_What you have to do_: Pictures in the data should be dropped; transcribe exactly the lines from the one that has "of \(n\) elements." through the one that has "in effect for".
====== Supplied material ======
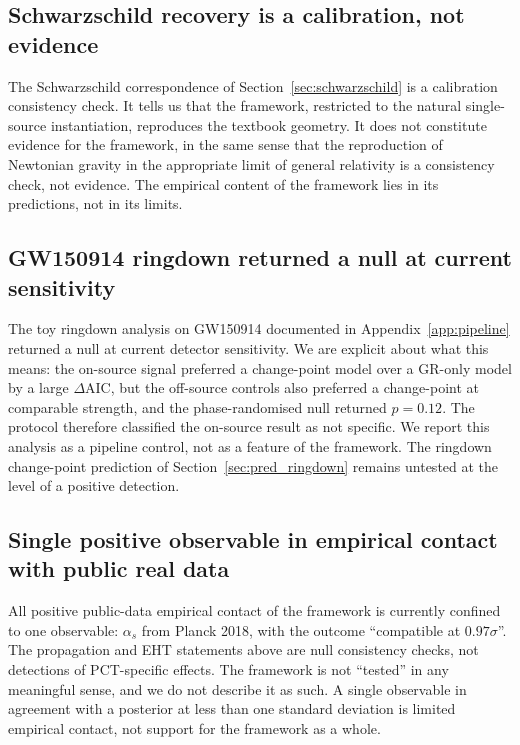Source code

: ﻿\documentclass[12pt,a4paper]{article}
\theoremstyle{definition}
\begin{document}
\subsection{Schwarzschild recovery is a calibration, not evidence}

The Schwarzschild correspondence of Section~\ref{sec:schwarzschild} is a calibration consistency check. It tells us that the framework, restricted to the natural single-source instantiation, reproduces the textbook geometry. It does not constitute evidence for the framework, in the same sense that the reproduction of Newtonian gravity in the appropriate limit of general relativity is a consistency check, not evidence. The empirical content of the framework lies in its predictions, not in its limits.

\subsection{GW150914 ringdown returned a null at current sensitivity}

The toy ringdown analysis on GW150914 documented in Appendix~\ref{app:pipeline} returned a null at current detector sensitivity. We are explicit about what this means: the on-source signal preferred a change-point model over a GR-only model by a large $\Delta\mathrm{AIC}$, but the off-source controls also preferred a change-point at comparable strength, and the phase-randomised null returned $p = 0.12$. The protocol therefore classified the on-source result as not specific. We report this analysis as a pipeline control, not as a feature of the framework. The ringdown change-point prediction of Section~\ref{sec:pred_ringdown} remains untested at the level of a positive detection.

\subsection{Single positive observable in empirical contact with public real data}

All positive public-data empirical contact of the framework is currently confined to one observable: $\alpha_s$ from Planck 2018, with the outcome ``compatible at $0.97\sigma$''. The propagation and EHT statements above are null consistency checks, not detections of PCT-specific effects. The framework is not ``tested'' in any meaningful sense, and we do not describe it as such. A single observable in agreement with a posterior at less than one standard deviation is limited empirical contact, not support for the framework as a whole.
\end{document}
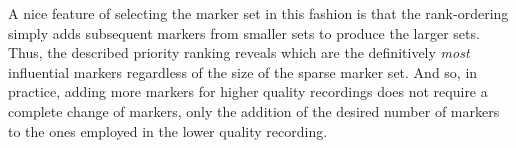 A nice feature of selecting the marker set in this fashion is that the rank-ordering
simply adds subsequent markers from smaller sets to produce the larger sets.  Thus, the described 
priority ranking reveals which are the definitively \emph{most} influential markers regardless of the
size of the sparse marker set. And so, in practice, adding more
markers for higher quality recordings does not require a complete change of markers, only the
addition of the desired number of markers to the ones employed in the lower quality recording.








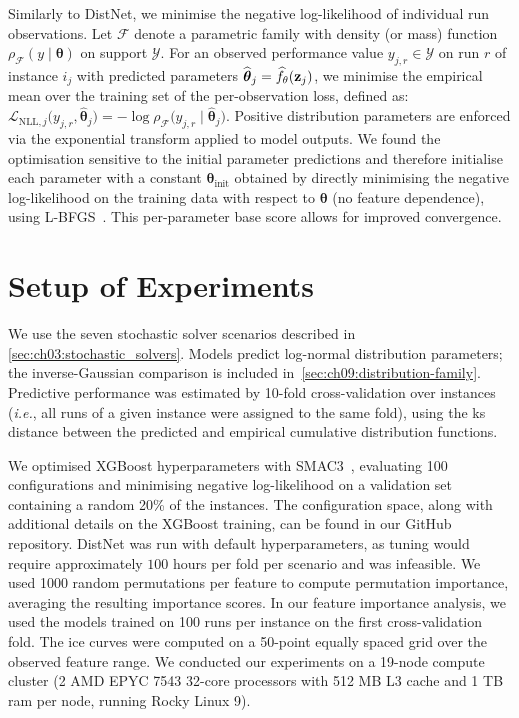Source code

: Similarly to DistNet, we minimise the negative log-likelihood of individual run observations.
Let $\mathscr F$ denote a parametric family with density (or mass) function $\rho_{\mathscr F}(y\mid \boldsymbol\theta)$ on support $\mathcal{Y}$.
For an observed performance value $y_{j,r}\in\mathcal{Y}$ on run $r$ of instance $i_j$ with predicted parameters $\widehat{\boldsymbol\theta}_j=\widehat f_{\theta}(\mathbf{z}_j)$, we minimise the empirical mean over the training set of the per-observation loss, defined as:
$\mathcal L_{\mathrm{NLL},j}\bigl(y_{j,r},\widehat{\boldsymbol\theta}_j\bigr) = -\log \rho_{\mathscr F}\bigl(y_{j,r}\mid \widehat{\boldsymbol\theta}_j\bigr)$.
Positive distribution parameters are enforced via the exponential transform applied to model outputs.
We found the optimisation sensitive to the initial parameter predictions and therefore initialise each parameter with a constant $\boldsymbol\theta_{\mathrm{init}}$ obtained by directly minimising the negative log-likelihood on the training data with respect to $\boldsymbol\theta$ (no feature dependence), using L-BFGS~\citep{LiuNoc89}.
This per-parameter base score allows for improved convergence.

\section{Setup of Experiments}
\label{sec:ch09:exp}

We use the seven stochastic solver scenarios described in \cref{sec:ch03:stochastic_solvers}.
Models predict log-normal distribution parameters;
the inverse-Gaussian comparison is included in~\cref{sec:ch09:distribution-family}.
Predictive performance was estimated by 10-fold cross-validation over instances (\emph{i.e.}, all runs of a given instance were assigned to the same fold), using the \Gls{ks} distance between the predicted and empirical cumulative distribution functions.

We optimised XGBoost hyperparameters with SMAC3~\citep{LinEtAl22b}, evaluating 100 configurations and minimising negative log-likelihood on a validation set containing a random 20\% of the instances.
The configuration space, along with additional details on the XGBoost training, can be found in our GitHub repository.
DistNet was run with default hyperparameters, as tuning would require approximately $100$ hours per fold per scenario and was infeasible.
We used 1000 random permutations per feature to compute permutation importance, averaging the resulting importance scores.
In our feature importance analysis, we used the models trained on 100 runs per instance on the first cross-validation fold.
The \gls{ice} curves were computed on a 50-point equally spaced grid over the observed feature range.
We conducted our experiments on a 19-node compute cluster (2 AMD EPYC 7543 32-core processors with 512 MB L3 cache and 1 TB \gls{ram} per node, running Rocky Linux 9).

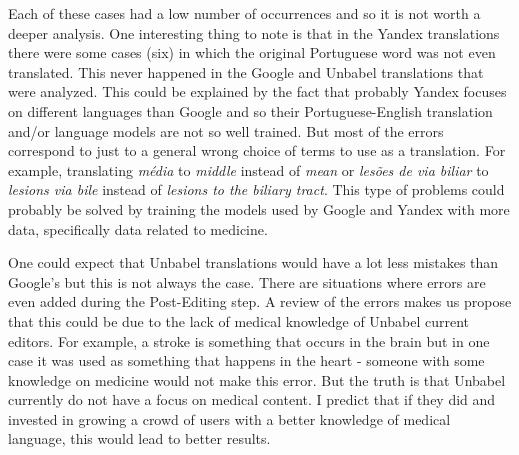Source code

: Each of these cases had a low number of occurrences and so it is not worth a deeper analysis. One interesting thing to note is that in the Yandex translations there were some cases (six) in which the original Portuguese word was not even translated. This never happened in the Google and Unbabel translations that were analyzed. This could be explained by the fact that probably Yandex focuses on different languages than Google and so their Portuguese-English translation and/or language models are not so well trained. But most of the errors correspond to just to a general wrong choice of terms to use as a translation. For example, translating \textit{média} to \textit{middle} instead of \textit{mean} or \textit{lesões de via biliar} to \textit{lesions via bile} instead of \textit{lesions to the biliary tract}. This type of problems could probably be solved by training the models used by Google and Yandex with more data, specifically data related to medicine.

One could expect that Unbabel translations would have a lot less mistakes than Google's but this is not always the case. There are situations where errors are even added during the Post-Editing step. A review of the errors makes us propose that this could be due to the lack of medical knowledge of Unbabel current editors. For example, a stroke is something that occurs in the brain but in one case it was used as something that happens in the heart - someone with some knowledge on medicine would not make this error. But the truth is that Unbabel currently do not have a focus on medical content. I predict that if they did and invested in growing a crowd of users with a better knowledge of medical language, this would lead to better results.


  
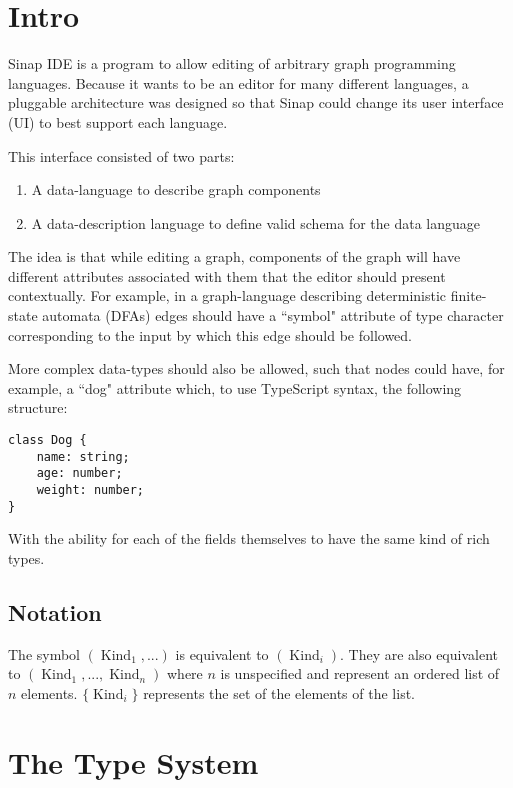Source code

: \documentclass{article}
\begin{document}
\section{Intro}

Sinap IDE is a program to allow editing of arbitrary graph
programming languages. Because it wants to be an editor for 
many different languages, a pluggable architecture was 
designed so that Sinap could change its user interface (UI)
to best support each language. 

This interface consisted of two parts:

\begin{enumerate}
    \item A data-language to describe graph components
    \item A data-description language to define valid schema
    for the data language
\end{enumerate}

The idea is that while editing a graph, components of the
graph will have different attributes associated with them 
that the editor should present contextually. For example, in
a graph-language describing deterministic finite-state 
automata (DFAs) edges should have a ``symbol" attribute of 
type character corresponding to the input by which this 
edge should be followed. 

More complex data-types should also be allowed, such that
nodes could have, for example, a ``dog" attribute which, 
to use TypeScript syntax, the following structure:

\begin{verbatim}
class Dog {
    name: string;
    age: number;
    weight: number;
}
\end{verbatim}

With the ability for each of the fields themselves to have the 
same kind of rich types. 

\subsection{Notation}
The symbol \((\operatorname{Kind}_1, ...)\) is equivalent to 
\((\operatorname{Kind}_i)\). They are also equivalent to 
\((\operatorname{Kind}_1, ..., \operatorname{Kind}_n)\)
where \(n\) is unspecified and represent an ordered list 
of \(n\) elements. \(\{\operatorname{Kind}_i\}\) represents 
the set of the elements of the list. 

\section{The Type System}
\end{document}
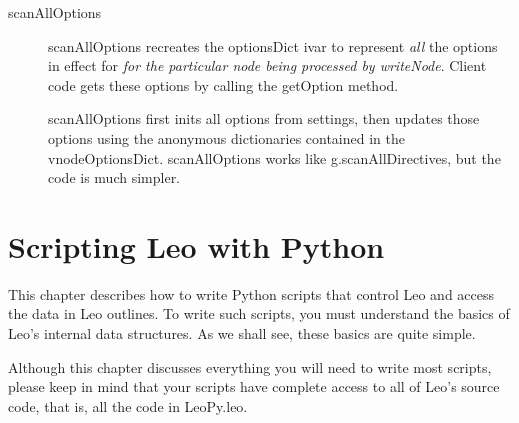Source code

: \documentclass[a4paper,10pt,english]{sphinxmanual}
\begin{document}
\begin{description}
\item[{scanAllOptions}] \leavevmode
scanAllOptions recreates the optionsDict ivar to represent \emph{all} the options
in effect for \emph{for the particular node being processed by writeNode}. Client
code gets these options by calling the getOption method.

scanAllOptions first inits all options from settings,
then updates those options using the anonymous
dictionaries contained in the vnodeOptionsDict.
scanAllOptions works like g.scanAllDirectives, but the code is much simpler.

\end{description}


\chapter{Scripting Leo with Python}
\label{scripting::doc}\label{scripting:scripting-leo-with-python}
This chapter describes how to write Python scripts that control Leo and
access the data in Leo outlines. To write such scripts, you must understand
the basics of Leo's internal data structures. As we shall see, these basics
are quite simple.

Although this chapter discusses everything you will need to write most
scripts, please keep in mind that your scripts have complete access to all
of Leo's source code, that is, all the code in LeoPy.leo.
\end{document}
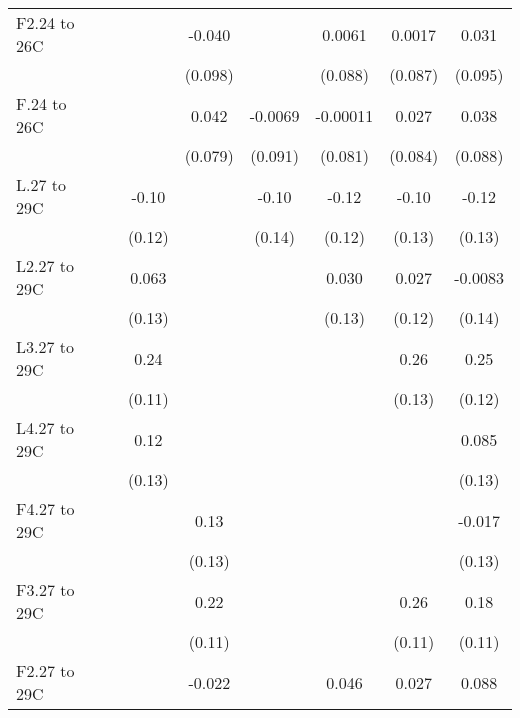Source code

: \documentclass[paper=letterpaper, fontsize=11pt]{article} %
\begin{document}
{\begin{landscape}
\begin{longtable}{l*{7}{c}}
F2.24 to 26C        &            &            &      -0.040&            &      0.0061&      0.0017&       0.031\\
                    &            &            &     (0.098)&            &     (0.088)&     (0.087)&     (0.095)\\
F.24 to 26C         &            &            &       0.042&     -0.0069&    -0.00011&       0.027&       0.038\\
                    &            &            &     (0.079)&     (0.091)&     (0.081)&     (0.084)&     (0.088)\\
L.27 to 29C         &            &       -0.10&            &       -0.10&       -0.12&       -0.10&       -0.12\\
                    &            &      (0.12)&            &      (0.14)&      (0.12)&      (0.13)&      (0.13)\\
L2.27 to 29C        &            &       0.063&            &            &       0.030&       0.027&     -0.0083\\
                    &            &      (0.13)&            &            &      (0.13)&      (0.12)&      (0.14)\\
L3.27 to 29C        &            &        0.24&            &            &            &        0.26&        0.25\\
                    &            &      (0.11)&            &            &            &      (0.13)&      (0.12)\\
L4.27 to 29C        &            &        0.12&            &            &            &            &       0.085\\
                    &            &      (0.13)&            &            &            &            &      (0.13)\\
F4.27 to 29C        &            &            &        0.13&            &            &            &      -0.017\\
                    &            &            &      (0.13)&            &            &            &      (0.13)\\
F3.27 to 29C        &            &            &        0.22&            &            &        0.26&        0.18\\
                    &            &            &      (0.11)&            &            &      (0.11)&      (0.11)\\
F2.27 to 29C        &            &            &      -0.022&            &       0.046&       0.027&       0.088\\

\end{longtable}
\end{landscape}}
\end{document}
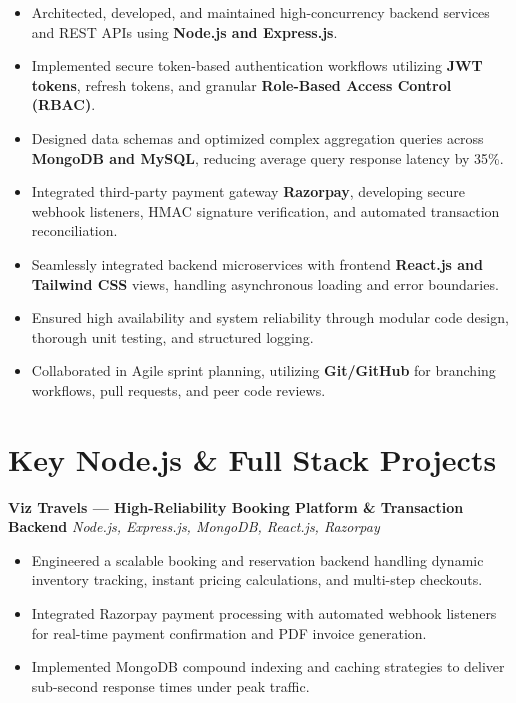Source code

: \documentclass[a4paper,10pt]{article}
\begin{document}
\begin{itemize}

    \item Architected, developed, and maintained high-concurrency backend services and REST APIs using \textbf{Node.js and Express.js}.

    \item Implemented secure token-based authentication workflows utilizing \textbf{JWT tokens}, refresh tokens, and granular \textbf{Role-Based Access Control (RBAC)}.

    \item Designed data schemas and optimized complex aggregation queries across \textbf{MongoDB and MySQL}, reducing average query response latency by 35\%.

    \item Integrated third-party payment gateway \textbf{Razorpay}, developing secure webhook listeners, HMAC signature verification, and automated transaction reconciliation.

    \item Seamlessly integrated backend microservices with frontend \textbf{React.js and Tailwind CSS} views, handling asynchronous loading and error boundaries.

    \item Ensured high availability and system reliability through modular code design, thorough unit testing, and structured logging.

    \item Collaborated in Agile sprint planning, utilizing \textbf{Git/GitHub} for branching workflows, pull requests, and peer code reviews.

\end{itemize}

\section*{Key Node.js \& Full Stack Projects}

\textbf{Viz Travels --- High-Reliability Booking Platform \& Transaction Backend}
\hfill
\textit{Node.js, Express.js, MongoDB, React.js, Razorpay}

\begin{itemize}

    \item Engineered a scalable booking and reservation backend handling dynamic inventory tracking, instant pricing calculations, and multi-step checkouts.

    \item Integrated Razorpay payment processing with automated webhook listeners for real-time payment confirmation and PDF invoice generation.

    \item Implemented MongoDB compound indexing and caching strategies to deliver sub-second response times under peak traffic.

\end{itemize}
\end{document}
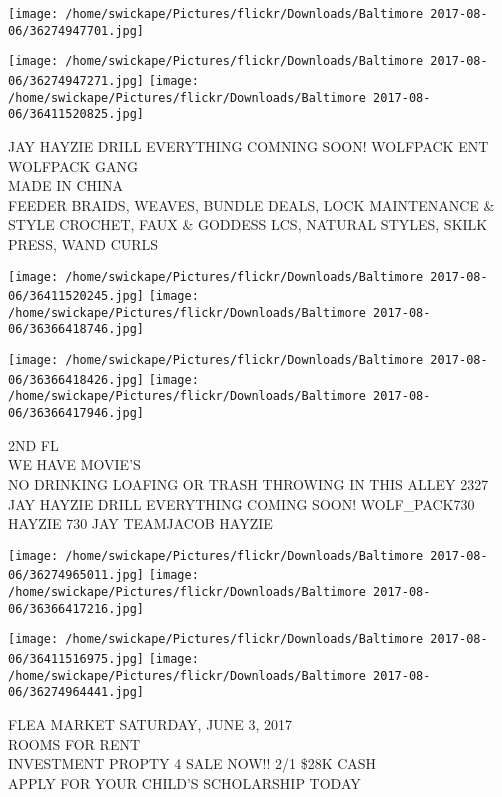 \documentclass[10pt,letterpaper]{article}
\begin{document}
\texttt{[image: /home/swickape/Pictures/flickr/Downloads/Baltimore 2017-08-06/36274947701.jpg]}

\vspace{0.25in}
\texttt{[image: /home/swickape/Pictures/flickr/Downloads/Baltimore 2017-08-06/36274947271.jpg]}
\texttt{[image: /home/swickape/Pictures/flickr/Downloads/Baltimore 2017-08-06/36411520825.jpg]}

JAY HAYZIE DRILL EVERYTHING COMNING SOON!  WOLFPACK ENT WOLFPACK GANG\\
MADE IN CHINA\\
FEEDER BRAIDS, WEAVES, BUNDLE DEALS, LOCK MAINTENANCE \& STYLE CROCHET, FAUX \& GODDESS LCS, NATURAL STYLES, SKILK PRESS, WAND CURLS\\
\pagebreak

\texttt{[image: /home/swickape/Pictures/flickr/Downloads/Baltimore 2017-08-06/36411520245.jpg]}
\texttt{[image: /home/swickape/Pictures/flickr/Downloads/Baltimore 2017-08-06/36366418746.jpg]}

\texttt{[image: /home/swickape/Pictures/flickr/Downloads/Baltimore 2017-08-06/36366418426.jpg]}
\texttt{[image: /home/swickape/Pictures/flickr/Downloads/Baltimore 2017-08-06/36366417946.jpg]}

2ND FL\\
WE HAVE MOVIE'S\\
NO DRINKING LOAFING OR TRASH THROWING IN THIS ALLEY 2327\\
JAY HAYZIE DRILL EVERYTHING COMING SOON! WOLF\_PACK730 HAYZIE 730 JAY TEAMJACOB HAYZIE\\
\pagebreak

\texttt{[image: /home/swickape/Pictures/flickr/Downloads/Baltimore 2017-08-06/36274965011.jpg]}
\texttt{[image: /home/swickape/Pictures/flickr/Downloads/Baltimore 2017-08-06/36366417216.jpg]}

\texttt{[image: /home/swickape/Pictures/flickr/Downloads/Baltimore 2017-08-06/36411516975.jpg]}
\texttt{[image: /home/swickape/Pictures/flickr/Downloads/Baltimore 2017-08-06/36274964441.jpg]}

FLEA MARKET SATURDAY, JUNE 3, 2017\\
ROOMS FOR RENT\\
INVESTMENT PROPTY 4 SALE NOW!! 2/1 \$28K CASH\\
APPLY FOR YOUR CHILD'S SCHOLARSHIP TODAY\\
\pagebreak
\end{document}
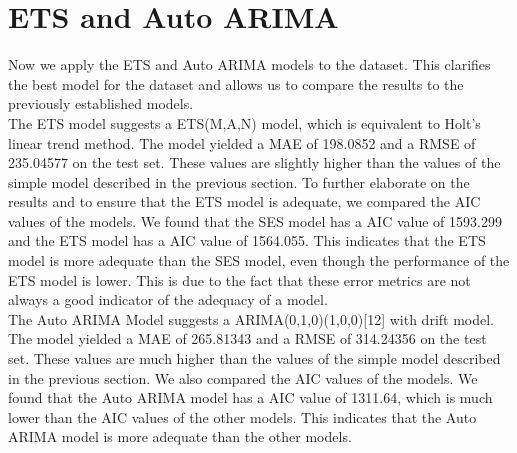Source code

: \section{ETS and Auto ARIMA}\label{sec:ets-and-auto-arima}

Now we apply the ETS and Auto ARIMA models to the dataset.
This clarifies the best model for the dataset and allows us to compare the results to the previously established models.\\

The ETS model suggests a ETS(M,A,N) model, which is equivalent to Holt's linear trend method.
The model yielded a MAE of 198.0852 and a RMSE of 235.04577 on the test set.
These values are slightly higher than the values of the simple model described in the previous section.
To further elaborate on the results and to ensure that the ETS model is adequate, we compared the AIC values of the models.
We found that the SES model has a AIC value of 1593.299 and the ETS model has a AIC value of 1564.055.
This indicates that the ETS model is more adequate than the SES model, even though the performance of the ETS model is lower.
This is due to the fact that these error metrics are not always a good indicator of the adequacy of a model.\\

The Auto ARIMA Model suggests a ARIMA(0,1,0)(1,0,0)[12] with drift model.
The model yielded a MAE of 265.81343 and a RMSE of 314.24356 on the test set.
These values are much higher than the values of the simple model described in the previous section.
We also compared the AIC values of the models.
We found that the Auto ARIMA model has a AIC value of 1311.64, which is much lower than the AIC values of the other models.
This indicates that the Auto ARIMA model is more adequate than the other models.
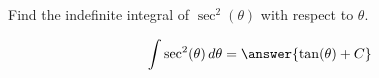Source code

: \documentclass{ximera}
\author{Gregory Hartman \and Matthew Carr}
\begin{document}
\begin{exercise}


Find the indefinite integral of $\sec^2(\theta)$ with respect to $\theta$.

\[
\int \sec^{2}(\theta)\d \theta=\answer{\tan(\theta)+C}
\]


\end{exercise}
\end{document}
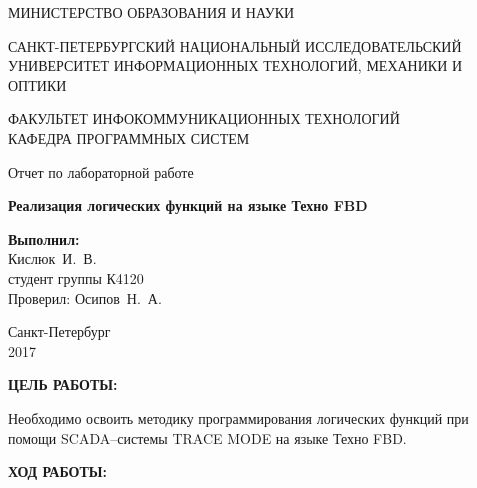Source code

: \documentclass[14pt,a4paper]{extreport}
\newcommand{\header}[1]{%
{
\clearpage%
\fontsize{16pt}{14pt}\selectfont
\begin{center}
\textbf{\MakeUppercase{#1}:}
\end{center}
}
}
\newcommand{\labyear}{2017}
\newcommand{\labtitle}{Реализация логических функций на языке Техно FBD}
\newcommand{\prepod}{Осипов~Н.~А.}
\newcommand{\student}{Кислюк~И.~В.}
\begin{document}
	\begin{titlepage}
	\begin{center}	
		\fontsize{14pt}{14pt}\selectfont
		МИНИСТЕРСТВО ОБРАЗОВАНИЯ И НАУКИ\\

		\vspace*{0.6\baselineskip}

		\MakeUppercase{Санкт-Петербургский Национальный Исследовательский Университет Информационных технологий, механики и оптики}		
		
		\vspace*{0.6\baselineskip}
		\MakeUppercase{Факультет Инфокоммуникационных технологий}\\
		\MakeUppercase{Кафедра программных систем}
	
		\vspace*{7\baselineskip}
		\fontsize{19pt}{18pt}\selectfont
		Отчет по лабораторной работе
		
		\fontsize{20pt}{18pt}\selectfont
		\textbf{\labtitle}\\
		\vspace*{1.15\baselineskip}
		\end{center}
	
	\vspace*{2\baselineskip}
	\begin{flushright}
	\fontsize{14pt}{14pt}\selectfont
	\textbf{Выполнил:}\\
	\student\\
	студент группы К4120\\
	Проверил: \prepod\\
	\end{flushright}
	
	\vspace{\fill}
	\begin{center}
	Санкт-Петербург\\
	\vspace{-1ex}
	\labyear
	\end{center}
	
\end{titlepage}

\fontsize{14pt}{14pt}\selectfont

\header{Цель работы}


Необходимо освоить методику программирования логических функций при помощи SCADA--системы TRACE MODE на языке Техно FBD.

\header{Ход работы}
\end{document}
======
_Your response_:
of \(n\) elements. \(\{\operatorname{Kind}_i\}\) represents 
the set of the elements of the list. 

\section{The Type System}
\end{document}
Source code

: \documentclass[a4paper,10pt,english]{sphinxmanual}
\begin{document}
\begin{description}
\item[{scanAllOptions}] \leavevmode
scanAllOptions recreates the optionsDict ivar to represent \emph{all} the options
in effect for \emph{for the particular node being processed by writeNode}. Client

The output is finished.